This week, let’s look at the middle-square method for generating pseudorandom four-digit numbers. First, we start with a four-digit number, such as $9,876.$ If we square it, we get the eight-digit number $97,535,376.$ Our next pseudorandom number is taken from the middle four digits of that square: $5,353.$ And to get the next pseudorandom number, we can square $5,353,$ which gives us $28,654,609,$ the middle four digits of which are $6,546.$
Of course, many four-digit numbers have a square that’s seven digits rather than eight. And in a sequence of middle-square numbers, you also might encounter smaller numbers whose squares have six or fewer digits. In these cases, you can append zeros to the beginning of the square until you have eight total digits, and once again take the middle four digits.
No matter what initial four-digit number you pick, your sequence of pseudorandom numbers will eventually repeat itself in a loop. If you want the longest sequence of such numbers before any repetition occurs, what starting number should you pick? And how many unique numbers are in the sequence?

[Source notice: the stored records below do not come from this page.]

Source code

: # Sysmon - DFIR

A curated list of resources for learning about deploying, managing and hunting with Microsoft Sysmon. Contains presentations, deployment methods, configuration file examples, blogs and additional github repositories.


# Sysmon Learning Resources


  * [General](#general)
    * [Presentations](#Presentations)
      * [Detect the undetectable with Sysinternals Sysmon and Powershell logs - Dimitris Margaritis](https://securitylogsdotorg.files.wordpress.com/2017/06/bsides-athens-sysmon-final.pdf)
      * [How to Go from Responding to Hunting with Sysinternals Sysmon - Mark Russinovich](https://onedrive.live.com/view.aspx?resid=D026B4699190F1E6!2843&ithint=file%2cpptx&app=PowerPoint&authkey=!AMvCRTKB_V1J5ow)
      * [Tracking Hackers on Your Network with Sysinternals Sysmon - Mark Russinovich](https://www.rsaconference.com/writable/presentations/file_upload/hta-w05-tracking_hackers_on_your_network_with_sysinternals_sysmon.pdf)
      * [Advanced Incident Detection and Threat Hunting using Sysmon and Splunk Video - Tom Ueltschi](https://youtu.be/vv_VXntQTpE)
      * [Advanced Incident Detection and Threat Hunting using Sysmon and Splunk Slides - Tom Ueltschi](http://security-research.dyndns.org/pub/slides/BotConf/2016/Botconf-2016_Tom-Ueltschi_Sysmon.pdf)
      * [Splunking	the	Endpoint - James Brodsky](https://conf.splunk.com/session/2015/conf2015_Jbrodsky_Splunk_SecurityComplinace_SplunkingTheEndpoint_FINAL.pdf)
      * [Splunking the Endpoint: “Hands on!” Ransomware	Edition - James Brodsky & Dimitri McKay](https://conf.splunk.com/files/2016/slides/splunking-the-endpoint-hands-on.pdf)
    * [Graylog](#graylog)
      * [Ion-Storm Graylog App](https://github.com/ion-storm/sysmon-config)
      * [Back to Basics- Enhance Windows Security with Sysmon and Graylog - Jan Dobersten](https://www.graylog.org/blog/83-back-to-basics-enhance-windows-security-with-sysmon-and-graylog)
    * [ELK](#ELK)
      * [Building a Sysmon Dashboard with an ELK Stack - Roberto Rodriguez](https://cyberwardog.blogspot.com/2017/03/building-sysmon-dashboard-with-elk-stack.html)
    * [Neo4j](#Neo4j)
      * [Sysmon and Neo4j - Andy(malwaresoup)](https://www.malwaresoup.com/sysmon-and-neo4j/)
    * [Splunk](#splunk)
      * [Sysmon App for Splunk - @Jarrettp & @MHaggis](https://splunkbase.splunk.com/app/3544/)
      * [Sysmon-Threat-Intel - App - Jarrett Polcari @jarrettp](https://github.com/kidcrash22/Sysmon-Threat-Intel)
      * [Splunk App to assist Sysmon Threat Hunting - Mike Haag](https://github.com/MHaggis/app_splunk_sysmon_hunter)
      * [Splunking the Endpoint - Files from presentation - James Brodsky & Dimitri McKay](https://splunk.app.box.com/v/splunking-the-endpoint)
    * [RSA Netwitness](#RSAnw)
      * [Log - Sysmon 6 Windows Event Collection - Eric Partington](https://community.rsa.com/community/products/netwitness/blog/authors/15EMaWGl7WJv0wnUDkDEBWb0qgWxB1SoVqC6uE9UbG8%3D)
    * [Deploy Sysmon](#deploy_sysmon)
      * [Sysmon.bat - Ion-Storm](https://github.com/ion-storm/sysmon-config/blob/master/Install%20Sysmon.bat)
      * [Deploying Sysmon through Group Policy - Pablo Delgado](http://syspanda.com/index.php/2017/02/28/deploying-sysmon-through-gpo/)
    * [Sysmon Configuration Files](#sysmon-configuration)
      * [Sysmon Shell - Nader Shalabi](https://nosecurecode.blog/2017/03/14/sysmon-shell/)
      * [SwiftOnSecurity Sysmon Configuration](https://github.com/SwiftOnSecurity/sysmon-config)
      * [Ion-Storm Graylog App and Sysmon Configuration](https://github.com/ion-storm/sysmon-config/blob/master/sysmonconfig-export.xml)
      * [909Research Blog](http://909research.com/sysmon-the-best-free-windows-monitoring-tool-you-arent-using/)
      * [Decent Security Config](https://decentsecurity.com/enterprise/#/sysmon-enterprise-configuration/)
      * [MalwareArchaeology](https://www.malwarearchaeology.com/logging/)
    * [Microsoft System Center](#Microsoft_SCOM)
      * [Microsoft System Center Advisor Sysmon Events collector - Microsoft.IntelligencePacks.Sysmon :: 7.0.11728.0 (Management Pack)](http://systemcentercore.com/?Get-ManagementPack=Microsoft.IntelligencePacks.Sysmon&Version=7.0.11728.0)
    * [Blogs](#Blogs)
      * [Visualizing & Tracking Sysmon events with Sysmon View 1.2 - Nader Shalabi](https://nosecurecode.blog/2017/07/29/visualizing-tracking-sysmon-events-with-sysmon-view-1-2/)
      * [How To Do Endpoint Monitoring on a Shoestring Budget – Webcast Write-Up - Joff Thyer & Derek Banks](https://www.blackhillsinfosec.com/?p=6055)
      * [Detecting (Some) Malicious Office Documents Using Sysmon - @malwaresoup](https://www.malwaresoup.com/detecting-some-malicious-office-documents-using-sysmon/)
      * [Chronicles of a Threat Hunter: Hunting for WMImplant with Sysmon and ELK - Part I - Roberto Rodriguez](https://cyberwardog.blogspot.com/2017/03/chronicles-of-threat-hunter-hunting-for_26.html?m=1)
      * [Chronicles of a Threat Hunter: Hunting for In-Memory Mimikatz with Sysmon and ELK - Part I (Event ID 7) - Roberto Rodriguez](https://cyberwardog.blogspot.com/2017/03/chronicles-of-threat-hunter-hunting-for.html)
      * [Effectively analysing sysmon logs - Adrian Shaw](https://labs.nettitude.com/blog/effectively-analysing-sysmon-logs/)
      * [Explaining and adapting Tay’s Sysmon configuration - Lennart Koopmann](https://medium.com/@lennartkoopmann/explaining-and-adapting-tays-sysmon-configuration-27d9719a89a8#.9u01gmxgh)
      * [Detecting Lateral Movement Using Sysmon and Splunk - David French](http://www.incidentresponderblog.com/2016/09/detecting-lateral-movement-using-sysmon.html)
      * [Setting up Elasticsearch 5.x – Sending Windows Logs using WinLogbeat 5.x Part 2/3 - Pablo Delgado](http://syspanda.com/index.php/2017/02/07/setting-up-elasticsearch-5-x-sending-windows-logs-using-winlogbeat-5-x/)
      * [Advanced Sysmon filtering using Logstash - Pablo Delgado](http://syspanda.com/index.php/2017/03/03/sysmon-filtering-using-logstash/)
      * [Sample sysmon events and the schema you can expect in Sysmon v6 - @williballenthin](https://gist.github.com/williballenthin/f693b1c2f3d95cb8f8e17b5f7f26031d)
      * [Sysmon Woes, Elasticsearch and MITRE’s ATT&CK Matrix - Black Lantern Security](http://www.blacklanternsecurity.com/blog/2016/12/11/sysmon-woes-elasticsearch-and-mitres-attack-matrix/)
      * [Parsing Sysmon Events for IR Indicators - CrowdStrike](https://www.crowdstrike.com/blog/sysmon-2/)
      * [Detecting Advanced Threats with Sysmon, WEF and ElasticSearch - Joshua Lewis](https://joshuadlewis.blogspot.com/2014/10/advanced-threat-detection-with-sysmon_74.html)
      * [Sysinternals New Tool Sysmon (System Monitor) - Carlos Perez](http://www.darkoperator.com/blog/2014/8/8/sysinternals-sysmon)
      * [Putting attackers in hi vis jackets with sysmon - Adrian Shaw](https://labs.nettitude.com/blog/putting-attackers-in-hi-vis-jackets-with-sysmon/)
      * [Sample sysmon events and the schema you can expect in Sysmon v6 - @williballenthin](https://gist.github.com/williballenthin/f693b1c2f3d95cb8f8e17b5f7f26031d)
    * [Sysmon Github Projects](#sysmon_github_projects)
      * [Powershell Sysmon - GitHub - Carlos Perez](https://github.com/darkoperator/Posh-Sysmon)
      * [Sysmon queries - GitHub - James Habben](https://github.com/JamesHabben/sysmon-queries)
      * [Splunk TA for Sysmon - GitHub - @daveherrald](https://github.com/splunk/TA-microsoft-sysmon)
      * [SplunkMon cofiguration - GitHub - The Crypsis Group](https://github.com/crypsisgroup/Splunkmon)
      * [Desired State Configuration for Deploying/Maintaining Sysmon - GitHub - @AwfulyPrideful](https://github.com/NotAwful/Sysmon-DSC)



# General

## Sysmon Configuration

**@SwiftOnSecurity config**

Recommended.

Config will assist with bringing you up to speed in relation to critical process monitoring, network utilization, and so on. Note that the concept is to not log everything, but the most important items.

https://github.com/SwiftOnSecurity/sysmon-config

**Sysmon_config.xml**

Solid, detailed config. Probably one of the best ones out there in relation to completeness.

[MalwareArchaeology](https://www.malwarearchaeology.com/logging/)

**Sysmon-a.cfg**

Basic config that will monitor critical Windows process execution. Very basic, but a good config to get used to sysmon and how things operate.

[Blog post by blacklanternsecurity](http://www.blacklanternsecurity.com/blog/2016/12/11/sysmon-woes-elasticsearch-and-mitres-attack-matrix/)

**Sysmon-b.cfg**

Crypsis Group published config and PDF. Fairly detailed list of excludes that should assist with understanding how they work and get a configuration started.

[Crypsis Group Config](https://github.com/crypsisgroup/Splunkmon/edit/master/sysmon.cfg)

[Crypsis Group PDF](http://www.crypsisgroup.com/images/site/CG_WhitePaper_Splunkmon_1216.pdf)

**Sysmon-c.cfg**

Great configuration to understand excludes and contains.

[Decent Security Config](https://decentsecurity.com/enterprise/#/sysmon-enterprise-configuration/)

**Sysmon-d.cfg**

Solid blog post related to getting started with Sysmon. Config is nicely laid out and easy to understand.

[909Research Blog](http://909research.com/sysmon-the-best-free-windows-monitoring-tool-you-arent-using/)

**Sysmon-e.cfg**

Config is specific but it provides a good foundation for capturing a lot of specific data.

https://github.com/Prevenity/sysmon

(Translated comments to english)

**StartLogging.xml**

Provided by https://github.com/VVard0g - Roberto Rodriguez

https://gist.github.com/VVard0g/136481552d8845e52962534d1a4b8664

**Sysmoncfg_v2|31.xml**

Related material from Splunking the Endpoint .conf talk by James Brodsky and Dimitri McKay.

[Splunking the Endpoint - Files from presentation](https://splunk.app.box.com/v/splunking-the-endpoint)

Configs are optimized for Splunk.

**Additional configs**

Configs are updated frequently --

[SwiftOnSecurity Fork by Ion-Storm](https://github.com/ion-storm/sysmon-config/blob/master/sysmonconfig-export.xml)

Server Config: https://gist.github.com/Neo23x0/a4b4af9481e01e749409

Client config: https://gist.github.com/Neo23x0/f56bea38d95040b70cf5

Mathematically, the middle square pseduorandom operation can be written as the following recurrence $$x_{n+1} = ( x_n \mod 1000000 ) // 100, \, \forall n \geq 1.$$ That is, first take the remainder when dividing by a million then use the integer divisor when dividing by $100.$ The assertion (which makes sense since there are only no more than $100,000$ possible values to take) is that eventually there will be some $n$ such that $$x_{n+1} \in \{ x_1, \dots, x_n \}.$$ This means that for any initial value of $x_1,$ we can generate the sequence of successive iterations of the middle square recurrence, each time checking the stopping criterion above. While there may certainly have been more elegeant techniques, I brute forced my way through to a solution of using $6,239$ as an inital value, which results in sequence of $111$ unique numbers before any repetitions.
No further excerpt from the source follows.